_Records supplied_.
---------------

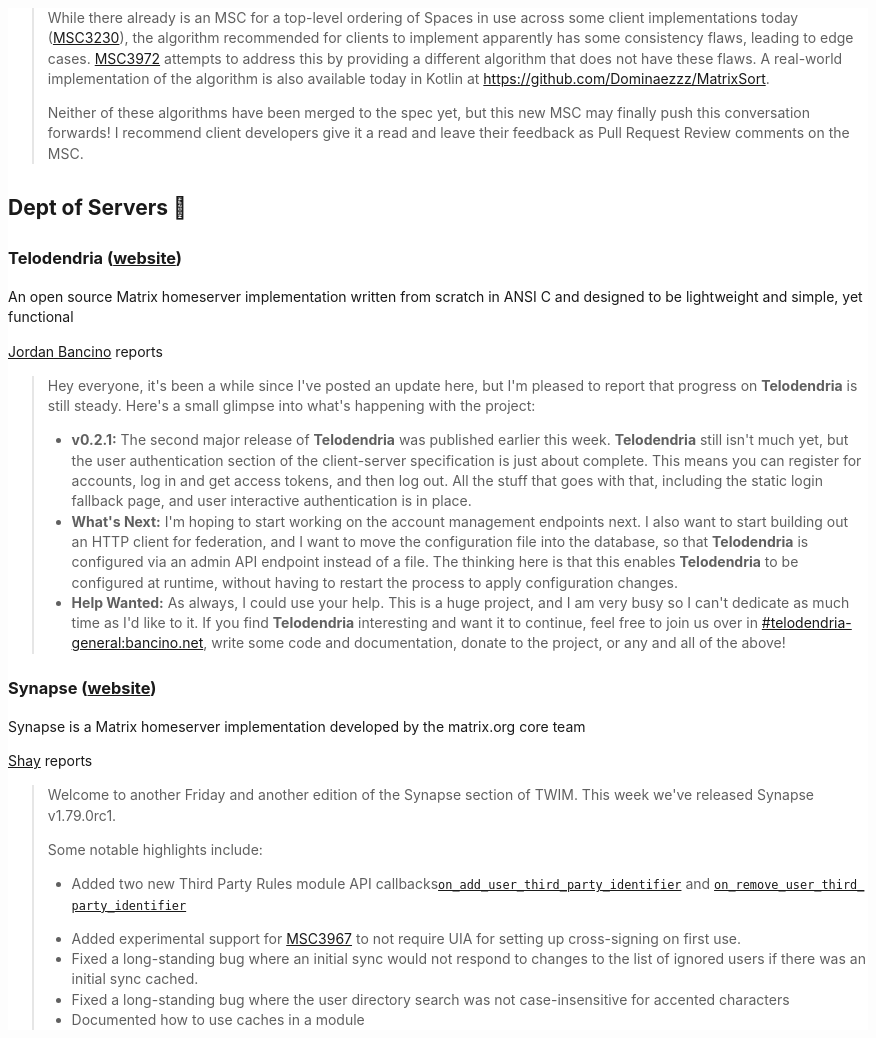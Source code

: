 > While there already is an MSC for a top-level ordering of Spaces in use across some client implementations today ([MSC3230](https://github.com/matrix-org/matrix-doc/issues/3230)), the algorithm recommended for clients to implement apparently has some consistency flaws, leading to edge cases. [MSC3972](https://github.com/matrix-org/matrix-doc/issues/3972) attempts to address this by providing a different algorithm that does not have these flaws. A real-world implementation of the algorithm is also available today in Kotlin at https://github.com/Dominaezzz/MatrixSort.
> 
> Neither of these algorithms have been merged to the spec yet, but this new MSC may finally push this conversation forwards! I recommend client developers give it a read and leave their feedback as Pull Request Review comments on the MSC.



## Dept of Servers 🏢

### Telodendria ([website](https://telodendria.io))

An open source Matrix homeserver implementation written from scratch in ANSI C and designed to be lightweight and simple, yet functional

[Jordan Bancino](https://matrix.to/#/@jordan:bancino.net) reports

> Hey everyone, it's been a while since I've posted an update here, but I'm pleased to report that progress on **Telodendria** is still steady. Here's a small glimpse into what's happening with the project:
> 
> * **v0.2.1:** The second major release of **Telodendria** was published earlier this week. **Telodendria** still isn't much yet, but the user authentication section of the client-server specification is just about complete. This means you can register for accounts, log in and get access tokens, and then log out. All the stuff that goes with that, including the static login fallback page, and user interactive authentication is in place.
> * **What's Next:** I'm hoping to start working on the account management endpoints next. I also want to start building out an HTTP client for federation, and I want to move the configuration file into the database, so that **Telodendria** is configured via an admin API endpoint instead of a file. The thinking here is that this enables **Telodendria** to be configured at runtime, without having to restart the process to apply configuration changes.
> * **Help Wanted:** As always, I could use your help. This is a huge project, and I am very busy so I can't dedicate as much time as I'd like to it. If you find **Telodendria** interesting and want it to continue, feel free to join us over in [#telodendria-general:bancino.net](https://matrix.to/#/#telodendria-general:bancino.net), write some code and documentation, donate to the project, or any and all of the above!

### Synapse ([website](https://github.com/matrix-org/synapse/))

Synapse is a Matrix homeserver implementation developed by the matrix.org core team

[Shay](https://matrix.to/#/@shayshay:matrix.org) reports

> Welcome to another Friday and another edition of the Synapse section of TWIM. This week
> we've released Synapse v1.79.0rc1.  
> 
> Some notable highlights include:
> 
> * Added two new Third Party Rules module API callbacks[`on_add_user_third_party_identifier`](https://matrix-org.github.io/synapse/v1.79/modules/third_party_rules_callbacks.html#on_add_user_third_party_identifier) and [`on_remove_user_third_party_identifier`](https://matrix-org.github.io/synapse/v1.79/modules/third_party_rules_callbacks.html#on_remove_user_third_party_identifier)
>  - Added experimental support for [MSC3967](https://github.com/matrix-org/matrix-spec-proposals/pull/3967) to not require UIA for setting up cross-signing on first use.
>  - Fixed a long-standing bug where an initial sync would not respond to changes to the list of ignored users if there was an initial sync cached.
>  - Fixed a long-standing bug where the user directory search was not case-insensitive for accented characters
>  - Documented how to use caches in a module
>  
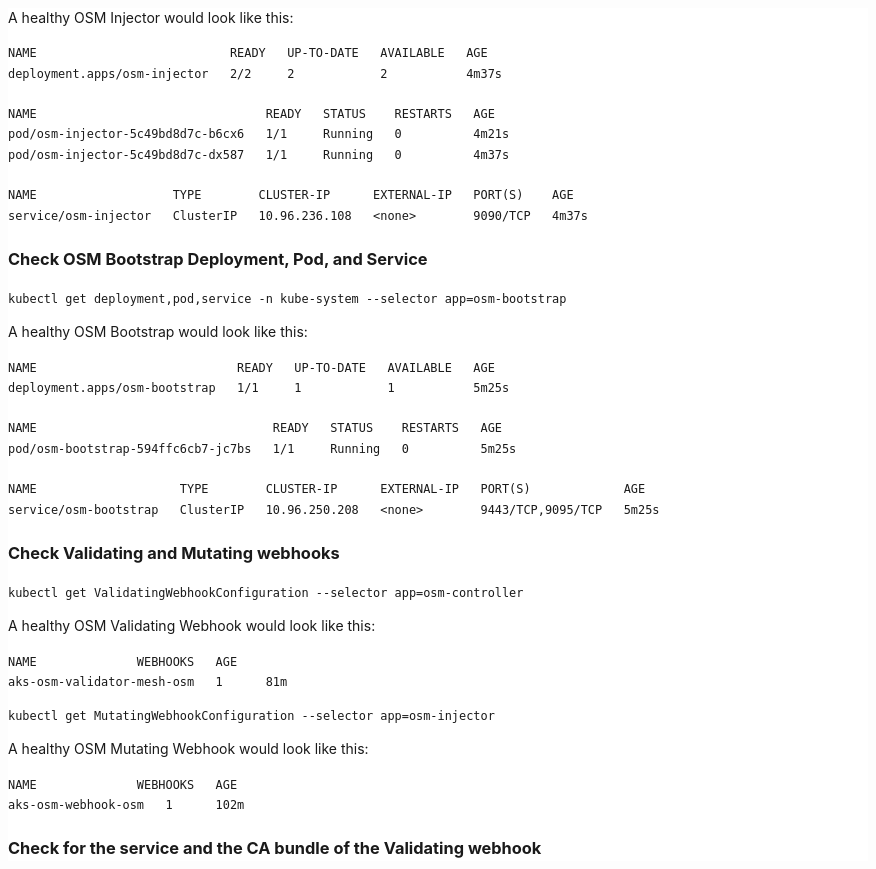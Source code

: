 A healthy OSM Injector would look like this:

```Output
NAME                           READY   UP-TO-DATE   AVAILABLE   AGE
deployment.apps/osm-injector   2/2     2            2           4m37s

NAME                                READY   STATUS    RESTARTS   AGE
pod/osm-injector-5c49bd8d7c-b6cx6   1/1     Running   0          4m21s
pod/osm-injector-5c49bd8d7c-dx587   1/1     Running   0          4m37s

NAME                   TYPE        CLUSTER-IP      EXTERNAL-IP   PORT(S)    AGE
service/osm-injector   ClusterIP   10.96.236.108   <none>        9090/TCP   4m37s
```

### Check OSM Bootstrap Deployment, Pod, and Service

```azurecli-interactive
kubectl get deployment,pod,service -n kube-system --selector app=osm-bootstrap
```

A healthy OSM Bootstrap would look like this:

```Output
NAME                            READY   UP-TO-DATE   AVAILABLE   AGE
deployment.apps/osm-bootstrap   1/1     1            1           5m25s

NAME                                 READY   STATUS    RESTARTS   AGE
pod/osm-bootstrap-594ffc6cb7-jc7bs   1/1     Running   0          5m25s

NAME                    TYPE        CLUSTER-IP      EXTERNAL-IP   PORT(S)             AGE
service/osm-bootstrap   ClusterIP   10.96.250.208   <none>        9443/TCP,9095/TCP   5m25s
```

### Check Validating and Mutating webhooks

```azurecli-interactive
kubectl get ValidatingWebhookConfiguration --selector app=osm-controller
```

A healthy OSM Validating Webhook would look like this:

```Output
NAME              WEBHOOKS   AGE
aks-osm-validator-mesh-osm   1      81m
```

```azurecli-interactive
kubectl get MutatingWebhookConfiguration --selector app=osm-injector
```

A healthy OSM Mutating Webhook would look like this:

```Output
NAME              WEBHOOKS   AGE
aks-osm-webhook-osm   1      102m
```

### Check for the service and the CA bundle of the Validating webhook
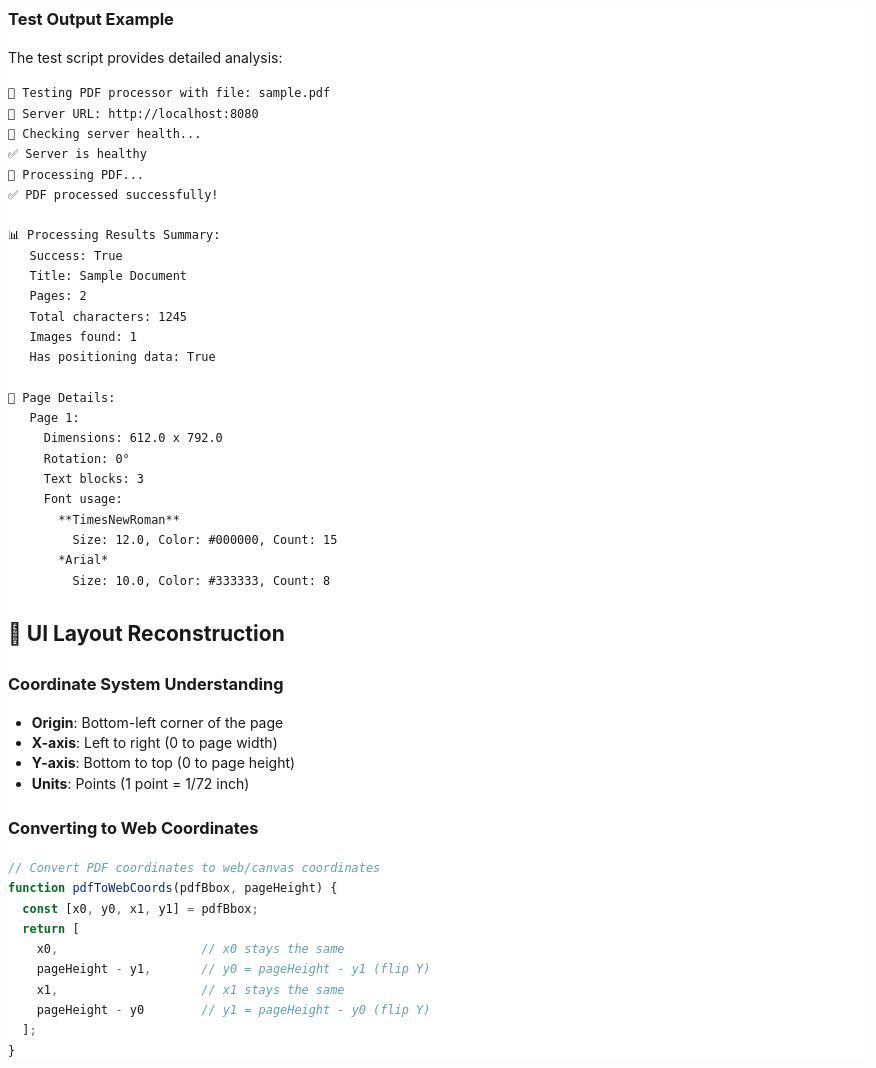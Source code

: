 ### Test Output Example
The test script provides detailed analysis:
```
🧪 Testing PDF processor with file: sample.pdf
📡 Server URL: http://localhost:8080
🏥 Checking server health...
✅ Server is healthy
📄 Processing PDF...
✅ PDF processed successfully!

📊 Processing Results Summary:
   Success: True
   Title: Sample Document
   Pages: 2
   Total characters: 1245
   Images found: 1
   Has positioning data: True

📑 Page Details:
   Page 1:
     Dimensions: 612.0 x 792.0
     Rotation: 0°
     Text blocks: 3
     Font usage:
       **TimesNewRoman**
         Size: 12.0, Color: #000000, Count: 15
       *Arial*
         Size: 10.0, Color: #333333, Count: 8
```

## 🎨 UI Layout Reconstruction

### Coordinate System Understanding
- **Origin**: Bottom-left corner of the page
- **X-axis**: Left to right (0 to page width)
- **Y-axis**: Bottom to top (0 to page height)
- **Units**: Points (1 point = 1/72 inch)

### Converting to Web Coordinates
```javascript
// Convert PDF coordinates to web/canvas coordinates
function pdfToWebCoords(pdfBbox, pageHeight) {
  const [x0, y0, x1, y1] = pdfBbox;
  return [
    x0,                    // x0 stays the same
    pageHeight - y1,       // y0 = pageHeight - y1 (flip Y)
    x1,                    // x1 stays the same  
    pageHeight - y0        // y1 = pageHeight - y0 (flip Y)
  ];
}
```
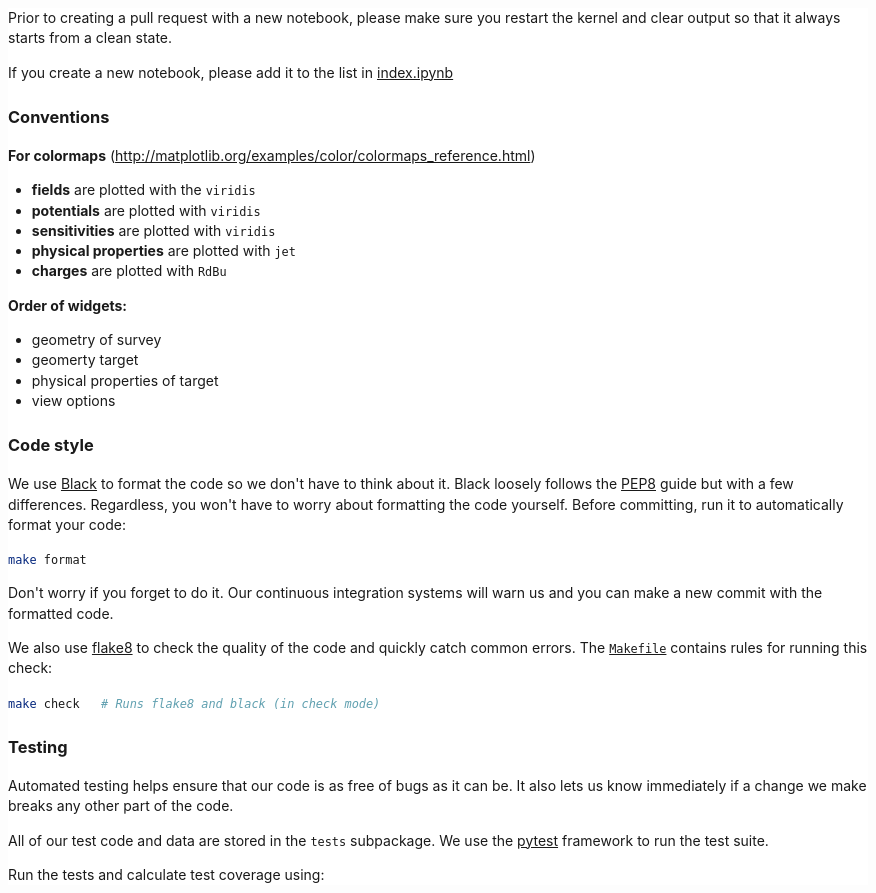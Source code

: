 
Prior to creating a pull request with a new notebook, please make sure you restart the kernel and clear output so that it always starts from a clean state. 

If you create a new notebook, please add it to the list in [index.ipynb](notebooks/index.ipynb)

### Conventions


**For colormaps** (http://matplotlib.org/examples/color/colormaps_reference.html)
- **fields** are plotted with the `viridis`
- **potentials** are plotted with `viridis`
- **sensitivities** are plotted with `viridis`
- **physical properties** are plotted with `jet`
- **charges** are plotted with `RdBu`

**Order of widgets:**

- geometry of survey
- geomerty target
- physical properties of target
- view options

### Code style

We use [Black](https://github.com/ambv/black) to format the code so we don't have to
think about it.
Black loosely follows the [PEP8](http://pep8.org) guide but with a few differences.
Regardless, you won't have to worry about formatting the code yourself.
Before committing, run it to automatically format your code:

```bash
make format
```

Don't worry if you forget to do it.
Our continuous integration systems will warn us and you can make a new commit with the
formatted code.

We also use [flake8](http://flake8.pycqa.org/en/latest/) to check the quality of the code and quickly catch
common errors.
The [`Makefile`](Makefile) contains rules for running this check: 

```bash
make check   # Runs flake8 and black (in check mode)
```

### Testing

Automated testing helps ensure that our code is as free of bugs as it can be.
It also lets us know immediately if a change we make breaks any other part of the code.

All of our test code and data are stored in the `tests` subpackage.
We use the [pytest](https://pytest.org/) framework to run the test suite.

Run the tests and calculate test coverage using:
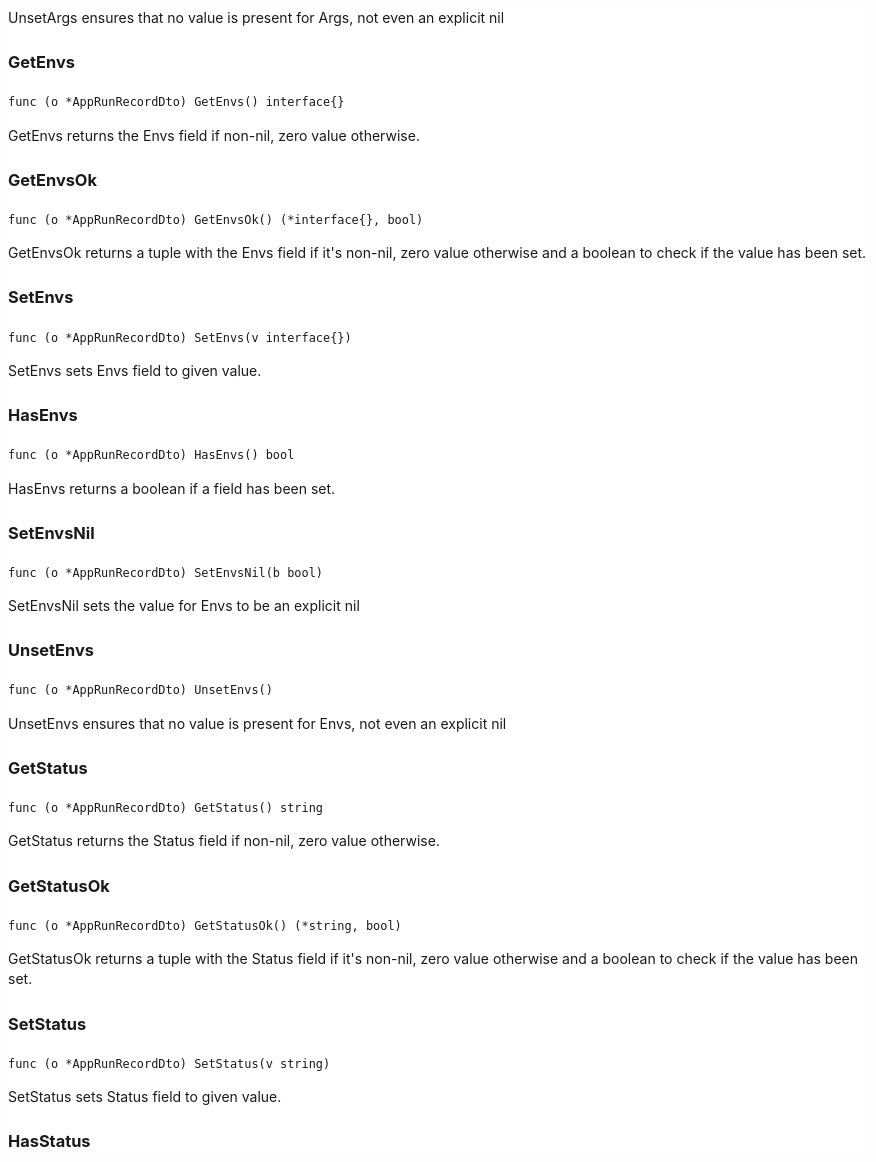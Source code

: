 UnsetArgs ensures that no value is present for Args, not even an explicit nil
### GetEnvs

`func (o *AppRunRecordDto) GetEnvs() interface{}`

GetEnvs returns the Envs field if non-nil, zero value otherwise.

### GetEnvsOk

`func (o *AppRunRecordDto) GetEnvsOk() (*interface{}, bool)`

GetEnvsOk returns a tuple with the Envs field if it's non-nil, zero value otherwise
and a boolean to check if the value has been set.

### SetEnvs

`func (o *AppRunRecordDto) SetEnvs(v interface{})`

SetEnvs sets Envs field to given value.

### HasEnvs

`func (o *AppRunRecordDto) HasEnvs() bool`

HasEnvs returns a boolean if a field has been set.

### SetEnvsNil

`func (o *AppRunRecordDto) SetEnvsNil(b bool)`

 SetEnvsNil sets the value for Envs to be an explicit nil

### UnsetEnvs
`func (o *AppRunRecordDto) UnsetEnvs()`

UnsetEnvs ensures that no value is present for Envs, not even an explicit nil
### GetStatus

`func (o *AppRunRecordDto) GetStatus() string`

GetStatus returns the Status field if non-nil, zero value otherwise.

### GetStatusOk

`func (o *AppRunRecordDto) GetStatusOk() (*string, bool)`

GetStatusOk returns a tuple with the Status field if it's non-nil, zero value otherwise
and a boolean to check if the value has been set.

### SetStatus

`func (o *AppRunRecordDto) SetStatus(v string)`

SetStatus sets Status field to given value.

### HasStatus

---------------

_Work task_. Your answer must be the line containing "SetStatus sets Status field to given value." and each line after it in the listing above, copied exactly.

_Completed task_.
SetStatus sets Status field to given value.

### HasStatus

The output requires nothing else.